As you can see below, the list shows the category of the website, its number of monthly unique visitors, page views, and whether or not the website accepts advertising.
The announcement was made on the official
AdWords blog. In fact this list was developed to help advertisers target big websites that accept ads.
According to Google itself “the list excludes adult sites, ad networks, domains that don’t have publicly visible content or don’t load properly, and certain Google sites,” so keep this in mind.
Here are the blogs I spotted on the list:
- #246 – The Huffington Post – 12 million Uniques
- #434 – Engadget – 8,1 Million Uniques
- #540 – Gizmodo – 6.7 Million Uniques
- #696 – Mashable – 5.6 Million Uniques
- #850 – TechCrunch – 4.7 Million Uniques
If these numbers are accurate they reveal some very interesting data. For example, Mashable is as big as PCWorld, one of the oldest and most established tech publications. Similarly, Engadget is as big as the Washington Post (on the web only, obviously). And The Huffington Post as big as Digg (counting uniques only, not page views).

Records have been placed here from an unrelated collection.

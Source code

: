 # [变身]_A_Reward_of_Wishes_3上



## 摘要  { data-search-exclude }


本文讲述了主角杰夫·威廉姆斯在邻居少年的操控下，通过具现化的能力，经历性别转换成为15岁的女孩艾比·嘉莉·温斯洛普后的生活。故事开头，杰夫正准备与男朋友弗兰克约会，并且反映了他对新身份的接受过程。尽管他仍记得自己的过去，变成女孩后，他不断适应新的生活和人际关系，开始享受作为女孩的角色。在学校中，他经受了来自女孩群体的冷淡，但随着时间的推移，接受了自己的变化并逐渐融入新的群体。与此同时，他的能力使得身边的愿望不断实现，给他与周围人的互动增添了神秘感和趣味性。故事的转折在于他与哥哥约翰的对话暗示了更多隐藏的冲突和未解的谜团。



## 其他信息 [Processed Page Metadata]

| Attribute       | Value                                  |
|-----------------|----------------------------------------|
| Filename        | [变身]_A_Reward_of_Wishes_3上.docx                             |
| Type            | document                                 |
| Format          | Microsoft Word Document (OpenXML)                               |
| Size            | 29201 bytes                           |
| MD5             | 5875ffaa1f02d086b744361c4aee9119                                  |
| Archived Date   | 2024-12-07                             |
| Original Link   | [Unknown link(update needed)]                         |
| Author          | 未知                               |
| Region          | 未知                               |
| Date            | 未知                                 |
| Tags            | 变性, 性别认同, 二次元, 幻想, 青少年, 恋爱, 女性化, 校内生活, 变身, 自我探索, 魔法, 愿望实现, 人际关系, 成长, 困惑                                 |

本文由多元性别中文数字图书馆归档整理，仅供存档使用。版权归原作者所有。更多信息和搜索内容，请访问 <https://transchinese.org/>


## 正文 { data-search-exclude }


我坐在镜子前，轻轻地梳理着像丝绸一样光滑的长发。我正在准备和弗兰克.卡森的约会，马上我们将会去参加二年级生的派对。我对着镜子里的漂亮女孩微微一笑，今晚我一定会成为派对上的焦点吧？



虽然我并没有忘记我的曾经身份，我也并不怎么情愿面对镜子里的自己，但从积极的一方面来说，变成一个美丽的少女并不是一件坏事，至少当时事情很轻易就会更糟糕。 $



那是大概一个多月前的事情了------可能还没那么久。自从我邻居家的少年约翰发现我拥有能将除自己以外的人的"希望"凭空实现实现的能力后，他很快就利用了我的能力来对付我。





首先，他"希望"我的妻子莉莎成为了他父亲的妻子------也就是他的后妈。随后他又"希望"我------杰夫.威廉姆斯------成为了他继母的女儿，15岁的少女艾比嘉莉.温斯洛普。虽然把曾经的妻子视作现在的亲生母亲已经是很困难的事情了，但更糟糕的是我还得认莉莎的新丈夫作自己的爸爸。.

I was hoping to see Daily Blog Tips around the last positions, but no luck…!
Update: Here is where Google says the numbers are coming from:
Traffic statistics are estimated by combining sample user data from various Google products and services and opt-in direct-measured site-centric data. In addition, site owners may opt-in direct measured Google Analytics traffic statistics to provide a more accurate measure of their site traffic. Sites that have opted-in direct measured Google Analytics data are indicated through the footnote “Google Analytics data shared by publisher”.